- [Description of the task] Leaving out the pictures, return each line of the entries from the first through the line with "### Renderer Process", and only those lines.

- [Data extracts]

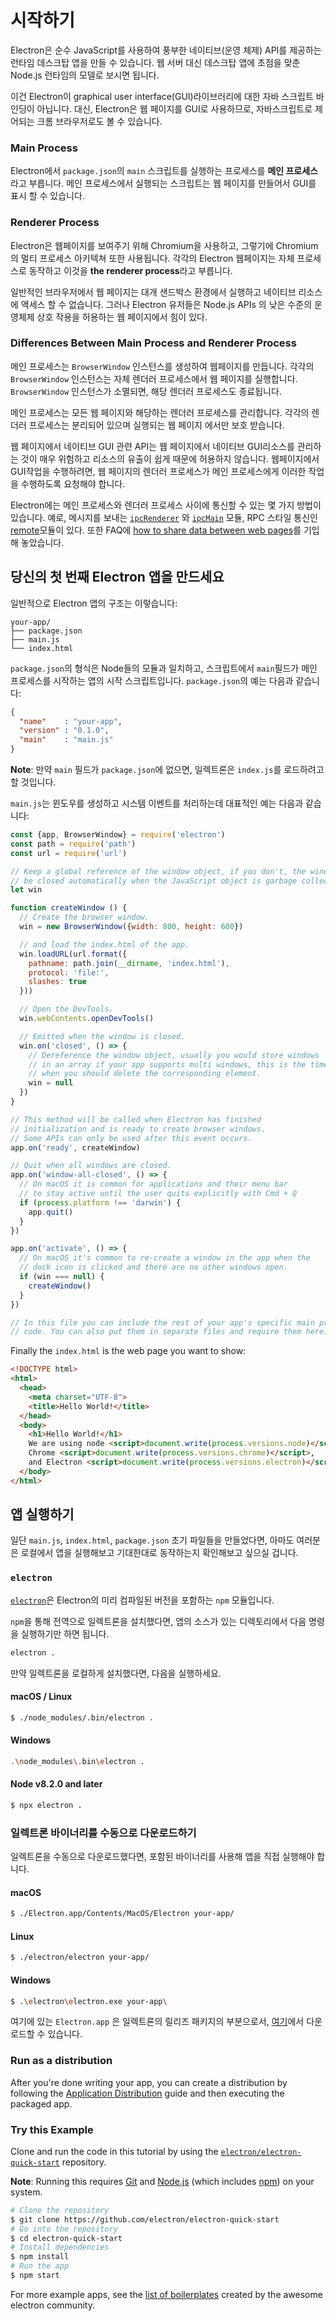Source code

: # 시작하기

Electron은 순수 JavaScript를 사용하여 풍부한 네이티브(운영 체제) API를 제공하는 런타임 데스크탑 앱을 만들 수 있습니다. 웹 서버 대신 데스크탑 앱에 초점을 맞춘 Node.js 런타임의 모델로 보시면 됩니다.

이건 Electron이 graphical user interface(GUI)라이브러리에 대한 자바 스크립트 바인딩이 아닙니다. 대신, Electron은 웹 페이지를 GUI로 사용하므로, 자바스크립트로 제어되는 크롬 브라우저로도 볼 수 있습니다.

### Main Process 

Electron에서 `package.json`의 `main` 스크립트를 실행하는 프로세스를 **메인 프로세스**라고 부릅니다. 메인 프로세스에서 실행되는 스크립트는 웹 페이지를 만들어서 GUI를 표시 할 수 있습니다.

### Renderer Process

Electron은 웹페이지를 보여주기 위해 Chromium을 사용하고, 그렇기에 Chromium의 멀티 프로세스 아키텍쳐 또한 사용됩니다. 각각의 Electron 웹페이지는 자체 프로세스로 동작하고 이것을 **the renderer process**라고 부릅니다.

일반적인 브라우저에서 웹 페이지는 대개 샌드박스 환경에서 실행하고 네이티브 리소스에 액세스 할 수 없습니다. 그러나 Electron 유저들은 Node.js APIs 의 낮은 수준의 운영체제 상호 작용을 허용하는 웹 페이지에서 힘이 있다.

### Differences Between Main Process and Renderer Process

메인 프로세스는 `BrowserWindow` 인스턴스를 생성하여 웹페이지를 만듭니다. 각각의 `BrowserWindow` 인스턴스는 자체 렌더러 프로세스에서 웹 페이지를 실행합니다. `BrowserWindow` 인스턴스가 소멸되면, 해당 렌더러 프로세스도 종료됩니다.

메인 프로세스는 모든 웹 페이지와 해당하는 렌더러 프로세스를 관리합니다. 각각의 렌더러 프로세스는 분리되어 있으며 실행되는 웹 페이지 에서만 보호 받습니다.

웹 페이지에서 네이티브 GUI 관련 API는 웹 페이지에서 네이티브 GUI리소스를 관리하는 것이 매우 위험하고 리소스의 유출이 쉽게 때문에 허용하지 않습니다. 웹페이지에서 GUI작업을 수행하려면, 웹 페이지의 렌더러 프로세스가 메인 프로세스에게 이러한 작업을 수행하도록 요청해야 합니다.

Electron에는 메인 프로세스와 렌더러 프로세스 사이에 통신할 수 있는 몇 가지 방법이 있습니다. 예로, 메시지를 보내는 [`ipcRenderer`](../api/ipc-renderer.md) 와 [`ipcMain`](../api/ipc-main.md) 모듈, RPC 스타일 통신인 [remote](../api/remote.md)모듈이 있다. 또한 FAQ에 [how to share data between web pages](../faq.md#how-to-share-data-between-web-pages)를 기입해 놓았습니다.

## 당신의 첫 번째 Electron 앱을 만드세요

일반적으로 Electron 앱의 구조는 이렇습니다:

```text
your-app/
├── package.json
├── main.js
└── index.html
```

`package.json`의 형식은 Node들의 모듈과 일치하고, 스크립트에서 `main`필드가 메인 프로세스를 시작하는 앱의 시작 스크립트입니다. `package.json`의 예는 다음과 같습니다:

```json
{
  "name"    : "your-app",
  "version" : "0.1.0",
  "main"    : "main.js"
}
```

**Note**: 만약 `main` 필드가 `package.json`에 없으면, 일렉트론은 `index.js`를 로드하려고 할 것입니다.

`main.js`는 윈도우를 생성하고 시스템 이벤트를 처리하는데 대표적인 예는 다음과 같습니다:

```javascript
const {app, BrowserWindow} = require('electron')
const path = require('path')
const url = require('url')

// Keep a global reference of the window object, if you don't, the window will
// be closed automatically when the JavaScript object is garbage collected.
let win

function createWindow () {
  // Create the browser window.
  win = new BrowserWindow({width: 800, height: 600})

  // and load the index.html of the app.
  win.loadURL(url.format({
    pathname: path.join(__dirname, 'index.html'),
    protocol: 'file:',
    slashes: true
  }))

  // Open the DevTools.
  win.webContents.openDevTools()

  // Emitted when the window is closed.
  win.on('closed', () => {
    // Dereference the window object, usually you would store windows
    // in an array if your app supports multi windows, this is the time
    // when you should delete the corresponding element.
    win = null
  })
}

// This method will be called when Electron has finished
// initialization and is ready to create browser windows.
// Some APIs can only be used after this event occurs.
app.on('ready', createWindow)

// Quit when all windows are closed.
app.on('window-all-closed', () => {
  // On macOS it is common for applications and their menu bar
  // to stay active until the user quits explicitly with Cmd + Q
  if (process.platform !== 'darwin') {
    app.quit()
  }
})

app.on('activate', () => {
  // On macOS it's common to re-create a window in the app when the
  // dock icon is clicked and there are no other windows open.
  if (win === null) {
    createWindow()
  }
})

// In this file you can include the rest of your app's specific main process
// code. You can also put them in separate files and require them here.
```

Finally the `index.html` is the web page you want to show:

```html
<!DOCTYPE html>
<html>
  <head>
    <meta charset="UTF-8">
    <title>Hello World!</title>
  </head>
  <body>
    <h1>Hello World!</h1>
    We are using node <script>document.write(process.versions.node)</script>,
    Chrome <script>document.write(process.versions.chrome)</script>,
    and Electron <script>document.write(process.versions.electron)</script>.
  </body>
</html>
```

## 앱 실행하기

일단 `main.js`, `index.html`, `package.json` 초기 파일들을 만들었다면, 아마도 여러분은 로컬에서 앱을 실행해보고 기대한대로 동작하는지 확인해보고 싶으실 겁니다.

### `electron`

[`electron`](https://github.com/electron-userland/electron-prebuilt)은 Electron의 미리 컴파일된 버전을 포함하는 `npm` 모듈입니다.

`npm`을 통해 전역으로 일렉트론을 설치했다면, 앱의 소스가 있는 디렉토리에서 다음 명령을 실행하기만 하면 됩니다.

```sh
electron .
```

만약 일렉트론을 로컬하게 설치했다면, 다음을 실행하세요.

#### macOS / Linux

```sh
$ ./node_modules/.bin/electron .
```

#### Windows

```sh
.\node_modules\.bin\electron .
```

#### Node v8.2.0 and later

```sh
$ npx electron .
```

### 일렉트론 바이너리를 수동으로 다운로드하기

일렉트론을 수동으로 다운로드했다면, 포함된 바이너리를 사용해 앱을 직접 실행해야 합니다.

#### macOS

```sh
$ ./Electron.app/Contents/MacOS/Electron your-app/
```

#### Linux

```sh
$ ./electron/electron your-app/
```

#### Windows

```sh
$ .\electron\electron.exe your-app\
```

여기에 있는 `Electron.app` 은 일렉트론의 릴리즈 패키지의 부분으로서, [여기](https://github.com/electron/electron/releases)에서 다운로드할 수 있습니다.

### Run as a distribution

After you're done writing your app, you can create a distribution by following the [Application Distribution](./application-distribution.md) guide and then executing the packaged app.

### Try this Example

Clone and run the code in this tutorial by using the [`electron/electron-quick-start`](https://github.com/electron/electron-quick-start) repository.

**Note**: Running this requires [Git](https://git-scm.com) and [Node.js](https://nodejs.org/en/download/) (which includes [npm](https://npmjs.org)) on your system.

```sh
# Clone the repository
$ git clone https://github.com/electron/electron-quick-start
# Go into the repository
$ cd electron-quick-start
# Install dependencies
$ npm install
# Run the app
$ npm start
```

For more example apps, see the [list of boilerplates](https://electronjs.org/community#boilerplates) created by the awesome electron community.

- [Expected answer]
Source code

: # 시작하기

Electron은 순수 JavaScript를 사용하여 풍부한 네이티브(운영 체제) API를 제공하는 런타임 데스크탑 앱을 만들 수 있습니다. 웹 서버 대신 데스크탑 앱에 초점을 맞춘 Node.js 런타임의 모델로 보시면 됩니다.

이건 Electron이 graphical user interface(GUI)라이브러리에 대한 자바 스크립트 바인딩이 아닙니다. 대신, Electron은 웹 페이지를 GUI로 사용하므로, 자바스크립트로 제어되는 크롬 브라우저로도 볼 수 있습니다.

### Main Process 

Electron에서 `package.json`의 `main` 스크립트를 실행하는 프로세스를 **메인 프로세스**라고 부릅니다. 메인 프로세스에서 실행되는 스크립트는 웹 페이지를 만들어서 GUI를 표시 할 수 있습니다.

### Renderer Process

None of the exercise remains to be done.